= Two Tracts on Government =

Philosophy articles by John Locke

Two Tracts on Government by John Locke is a work of political philosophy written from 1660 to 1662, in the early Restoration era following the collapse of the rule by Parliament and the Protectorate of the Interregnum. It remained unpublished until 1967, 263 years following the death of Locke in 1704.

It bears a similar name to a later, more famous, political philosophy work by Locke, Two Treatises of Government published in 1689/90. The two works, however, have very different positions. Unlike the Treatises, the Tracts support authoritarian policies in matters of religious worship, and it was largely written as a refutation to Edward Bagshaw's ideas advocating religious toleration. Later in life, Locke espoused liberal and anti-authoritarian views.

==Structure==
Two Tracts on Government comprises two expositions. The first is in English, entitled Question: whether the Civil Magistrate may lawfully impose and determine the use of indifferent things in Religious Worship, to which Locke agrees.

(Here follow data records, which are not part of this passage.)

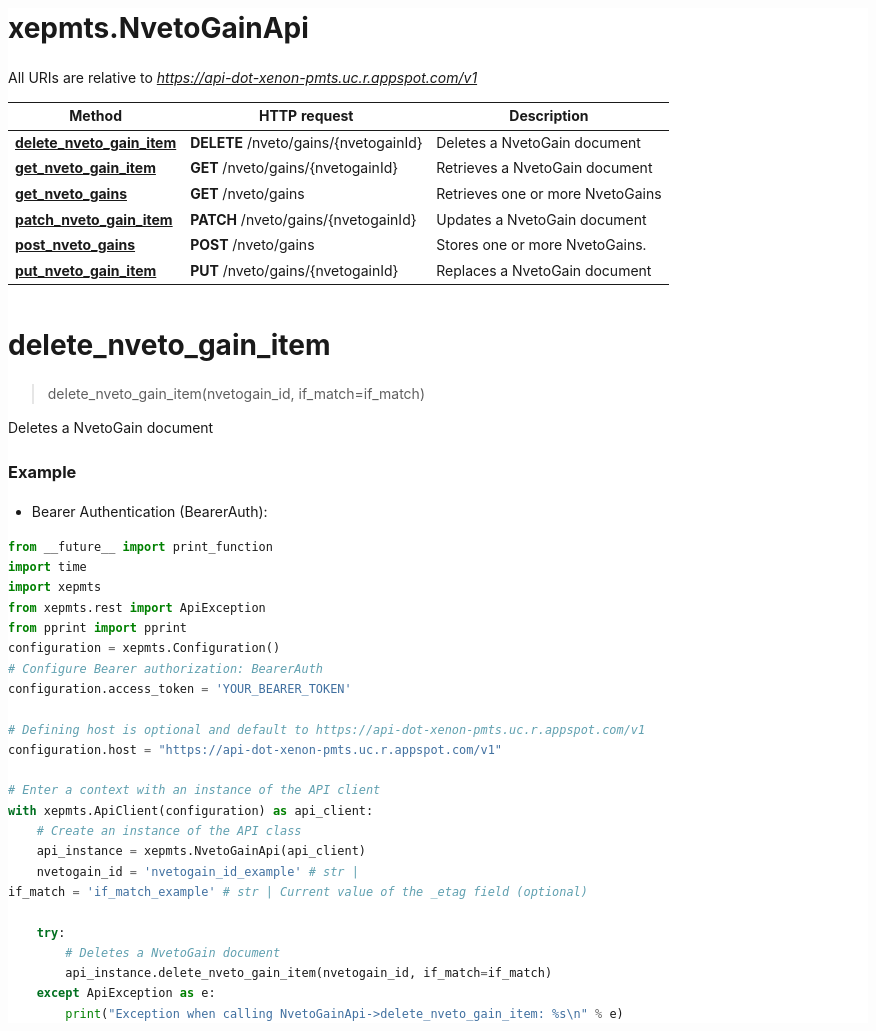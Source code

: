 # xepmts.NvetoGainApi

All URIs are relative to *https://api-dot-xenon-pmts.uc.r.appspot.com/v1*

Method | HTTP request | Description
------------- | ------------- | -------------
[**delete_nveto_gain_item**](NvetoGainApi.md#delete_nveto_gain_item) | **DELETE** /nveto/gains/{nvetogainId} | Deletes a NvetoGain document
[**get_nveto_gain_item**](NvetoGainApi.md#get_nveto_gain_item) | **GET** /nveto/gains/{nvetogainId} | Retrieves a NvetoGain document
[**get_nveto_gains**](NvetoGainApi.md#get_nveto_gains) | **GET** /nveto/gains | Retrieves one or more NvetoGains
[**patch_nveto_gain_item**](NvetoGainApi.md#patch_nveto_gain_item) | **PATCH** /nveto/gains/{nvetogainId} | Updates a NvetoGain document
[**post_nveto_gains**](NvetoGainApi.md#post_nveto_gains) | **POST** /nveto/gains | Stores one or more NvetoGains.
[**put_nveto_gain_item**](NvetoGainApi.md#put_nveto_gain_item) | **PUT** /nveto/gains/{nvetogainId} | Replaces a NvetoGain document


# **delete_nveto_gain_item**
> delete_nveto_gain_item(nvetogain_id, if_match=if_match)

Deletes a NvetoGain document

### Example

* Bearer Authentication (BearerAuth):
```python
from __future__ import print_function
import time
import xepmts
from xepmts.rest import ApiException
from pprint import pprint
configuration = xepmts.Configuration()
# Configure Bearer authorization: BearerAuth
configuration.access_token = 'YOUR_BEARER_TOKEN'

# Defining host is optional and default to https://api-dot-xenon-pmts.uc.r.appspot.com/v1
configuration.host = "https://api-dot-xenon-pmts.uc.r.appspot.com/v1"

# Enter a context with an instance of the API client
with xepmts.ApiClient(configuration) as api_client:
    # Create an instance of the API class
    api_instance = xepmts.NvetoGainApi(api_client)
    nvetogain_id = 'nvetogain_id_example' # str | 
if_match = 'if_match_example' # str | Current value of the _etag field (optional)

    try:
        # Deletes a NvetoGain document
        api_instance.delete_nveto_gain_item(nvetogain_id, if_match=if_match)
    except ApiException as e:
        print("Exception when calling NvetoGainApi->delete_nveto_gain_item: %s\n" % e)
```
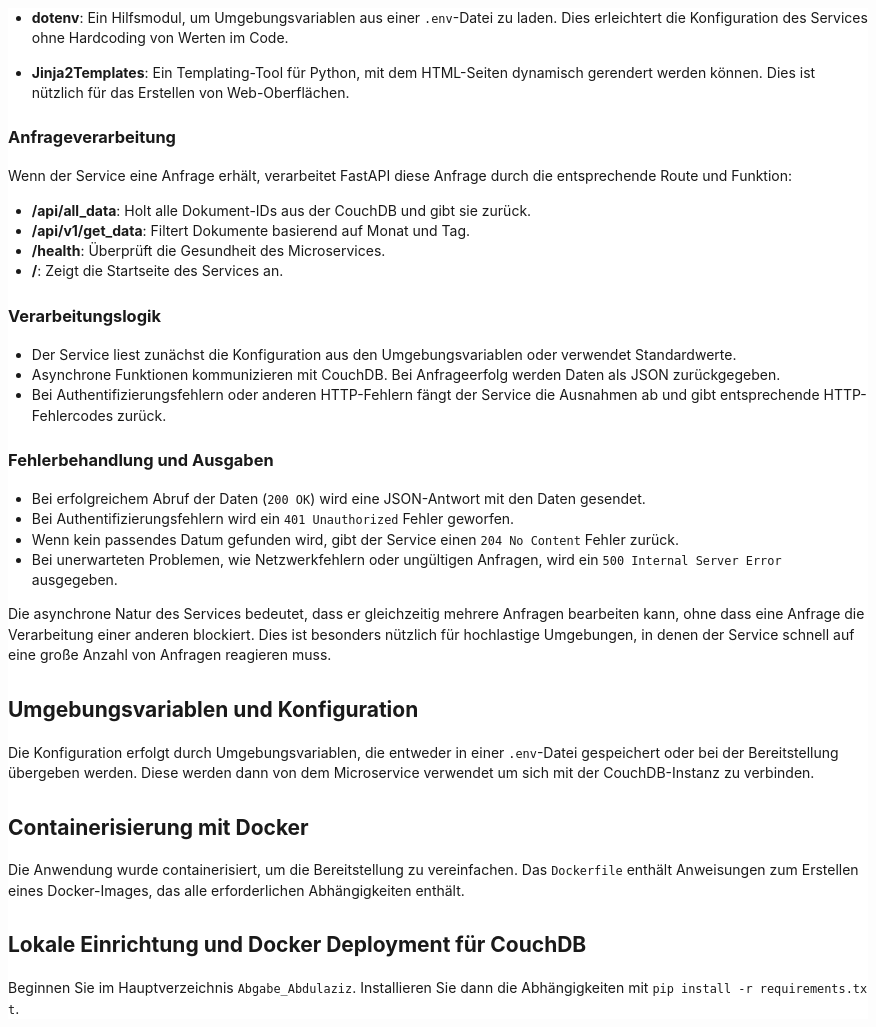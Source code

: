 - **dotenv**: Ein Hilfsmodul, um Umgebungsvariablen aus einer `.env`-Datei zu laden. Dies erleichtert die Konfiguration des Services ohne Hardcoding von Werten im Code.

- **Jinja2Templates**: Ein Templating-Tool für Python, mit dem HTML-Seiten dynamisch gerendert werden können. Dies ist nützlich für das Erstellen von Web-Oberflächen.

### Anfrageverarbeitung

Wenn der Service eine Anfrage erhält, verarbeitet FastAPI diese Anfrage durch die entsprechende Route und Funktion:

- **/api/all_data**: Holt alle Dokument-IDs aus der CouchDB und gibt sie zurück.
- **/api/v1/get_data**: Filtert Dokumente basierend auf Monat und Tag.
- **/health**: Überprüft die Gesundheit des Microservices.
- **/**: Zeigt die Startseite des Services an.

### Verarbeitungslogik

- Der Service liest zunächst die Konfiguration aus den Umgebungsvariablen oder verwendet Standardwerte.
- Asynchrone Funktionen kommunizieren mit CouchDB. Bei Anfrageerfolg werden Daten als JSON zurückgegeben.
- Bei Authentifizierungsfehlern oder anderen HTTP-Fehlern fängt der Service die Ausnahmen ab und gibt entsprechende HTTP-Fehlercodes zurück.

### Fehlerbehandlung und Ausgaben

- Bei erfolgreichem Abruf der Daten (`200 OK`) wird eine JSON-Antwort mit den Daten gesendet.
- Bei Authentifizierungsfehlern wird ein `401 Unauthorized` Fehler geworfen.
- Wenn kein passendes Datum gefunden wird, gibt der Service einen `204 No Content` Fehler zurück.
- Bei unerwarteten Problemen, wie Netzwerkfehlern oder ungültigen Anfragen, wird ein `500 Internal Server Error` ausgegeben.

Die asynchrone Natur des Services bedeutet, dass er gleichzeitig mehrere Anfragen bearbeiten kann, ohne dass eine Anfrage die Verarbeitung einer anderen blockiert. Dies ist besonders nützlich für hochlastige Umgebungen, in denen der Service schnell auf eine große Anzahl von Anfragen reagieren muss.

## Umgebungsvariablen und Konfiguration

Die Konfiguration erfolgt durch Umgebungsvariablen, die entweder in einer `.env`-Datei gespeichert oder bei der Bereitstellung übergeben werden. Diese werden dann von dem Microservice verwendet um sich mit der CouchDB-Instanz zu verbinden.

## Containerisierung mit Docker

Die Anwendung wurde containerisiert, um die Bereitstellung zu vereinfachen. Das `Dockerfile` enthält Anweisungen zum Erstellen eines Docker-Images, das alle erforderlichen Abhängigkeiten enthält.

## Lokale Einrichtung und Docker Deployment für CouchDB

Beginnen Sie im Hauptverzeichnis `Abgabe_Abdulaziz`.
Installieren Sie dann die Abhängigkeiten mit `pip install -r requirements.txt`.
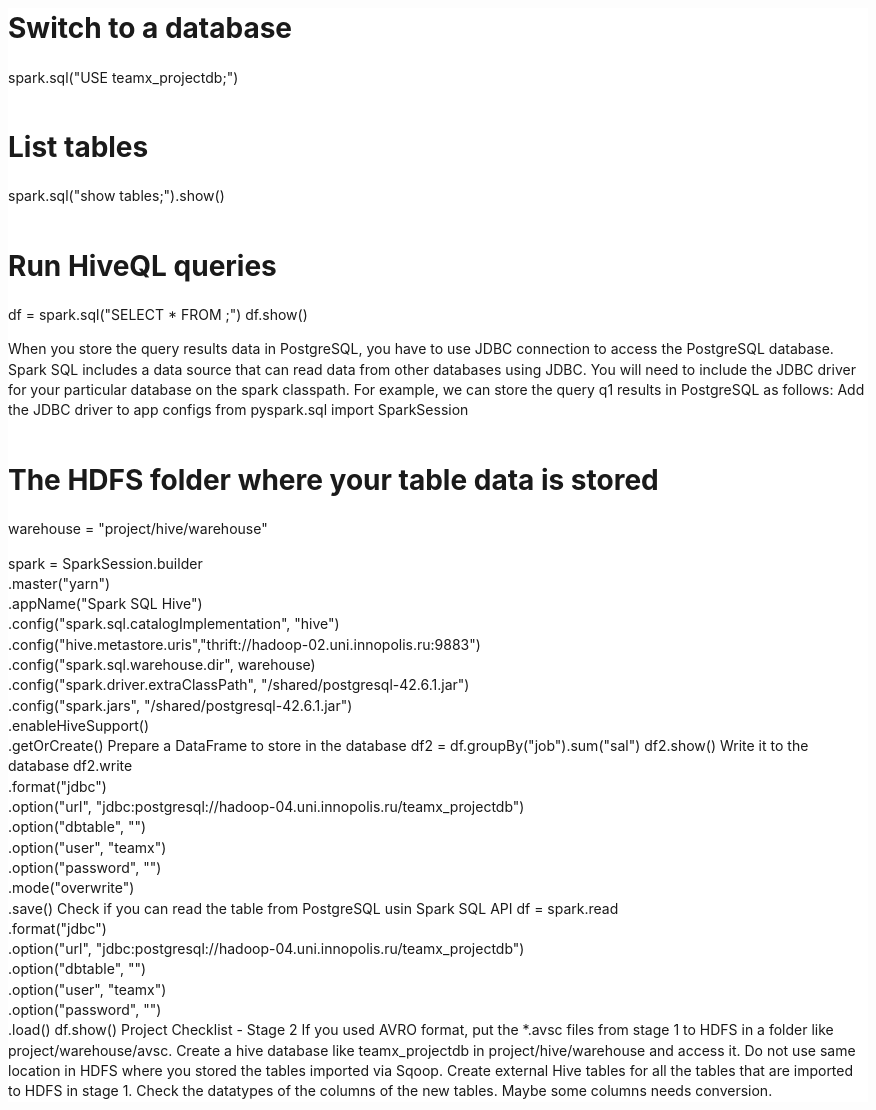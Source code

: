 # Switch to a database
spark.sql("USE teamx_projectdb;")

# List tables
spark.sql("show tables;").show()

# Run HiveQL queries
df = spark.sql("SELECT * FROM <TABLE-NAME>;")
df.show()

When you store the query results data in PostgreSQL, you have to use JDBC connection to access the PostgreSQL database. Spark SQL includes a data source that can read data from other databases using JDBC. You will need to include the JDBC driver for your particular database on the spark classpath. For example, we can store the query q1 results in PostgreSQL as follows:
Add the JDBC driver to app configs
from pyspark.sql import SparkSession
# The HDFS folder where your table data is stored 
warehouse = "project/hive/warehouse"


spark = SparkSession.builder \
    .master("yarn")\
    .appName("Spark SQL Hive")\
    .config("spark.sql.catalogImplementation", "hive")\
    .config("hive.metastore.uris","thrift://hadoop-02.uni.innopolis.ru:9883")\
    .config("spark.sql.warehouse.dir", warehouse)\
    .config("spark.driver.extraClassPath", "/shared/postgresql-42.6.1.jar")\
    .config("spark.jars", "/shared/postgresql-42.6.1.jar")\
    .enableHiveSupport() \
    .getOrCreate()
Prepare a DataFrame to store in the database
df2 = df.groupBy("job").sum("sal")
df2.show()
Write it to the database
df2.write \
    .format("jdbc") \
    .option("url", "jdbc:postgresql://hadoop-04.uni.innopolis.ru/teamx_projectdb") \
    .option("dbtable", "<table-name>") \
    .option("user", "teamx") \
    .option("password", "<password>") \
    .mode("overwrite")\
    .save()
Check if you can read the table from PostgreSQL usin Spark SQL API
df = spark.read \
    .format("jdbc") \
    .option("url", "jdbc:postgresql://hadoop-04.uni.innopolis.ru/teamx_projectdb") \
    .option("dbtable", "<table-name>") \
    .option("user", "teamx") \
    .option("password", "<password>") \
    .load()
df.show()
Project Checklist - Stage 2
If you used AVRO format, put the *.avsc files from stage 1 to HDFS in a folder like project/warehouse/avsc.
Create a hive database like teamx_projectdb in project/hive/warehouse and access it.
Do not use same location in HDFS where you stored the tables imported via Sqoop.
Create external Hive tables for all the tables that are imported to HDFS in stage 1.
Check the datatypes of the columns of the new tables.
Maybe some columns needs conversion.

In it Locke attempts to refute Edward Bagshaw's The Great Question Concerning Things Indifferent in Religious Worship, published a year earlier advocating religious toleration. Locke argues that a magistrate, i.e., civil authority "is free to pass any law which, in his view, conduces to the civic good."

The second tract was written in Latin, entitled An Magistratus Civilis possit res adiaphoras in divini cultus rites asciscere, easque populo imponere? Afirmatur. It was written in 1662 and reaffirmed his view in the 1660 First Tract that civil authority could impose uniformity in established Anglicanism. Written in Latin rather than English, it would have a narrower readership. It "has the appearance of being a formal contribution to an academic debate." It was translated by Philip Abrams and published in 1967. Locke elaborates on the concepts of law and authority upon which the first tract is based.

==Historical background==
Between 1642 and 1651 England was embroiled in the English Civil War between Charles I and his royalist supporters and Parliamentarians, who sought to check royal power. Conflict arose around religious tensions and questions of the King's right to rule. The Parliamentarians defeated the royalist army and captured the king.

Charles refused any check on his power, was tried by a special court and executed. The monarchy and House of Lords were abolished, and the English Commonwealth established. With the death of Oliver Cromwell the government subsequently collapsed and the Stuart monarchy was restored in 1660. Locke, growing up in such an atmosphere and influenced by earlier writers such as Thomas Hobbes, feared that liberty could lead to civil disturbance.

Tension between authoritarian and liberal views can be found already in this work, as seen by comparing it with Locke's later work in the Two Treatises of Government.

A few years later, Locke co-authored the Fundamental Constitutions of Carolina, which promise religious toleration, but establish aristocracy, slavery and serfdom. Locke himself became financially involved in slave trade during those years. Only later in his life did Locke come to endorse the liberalism he is known for.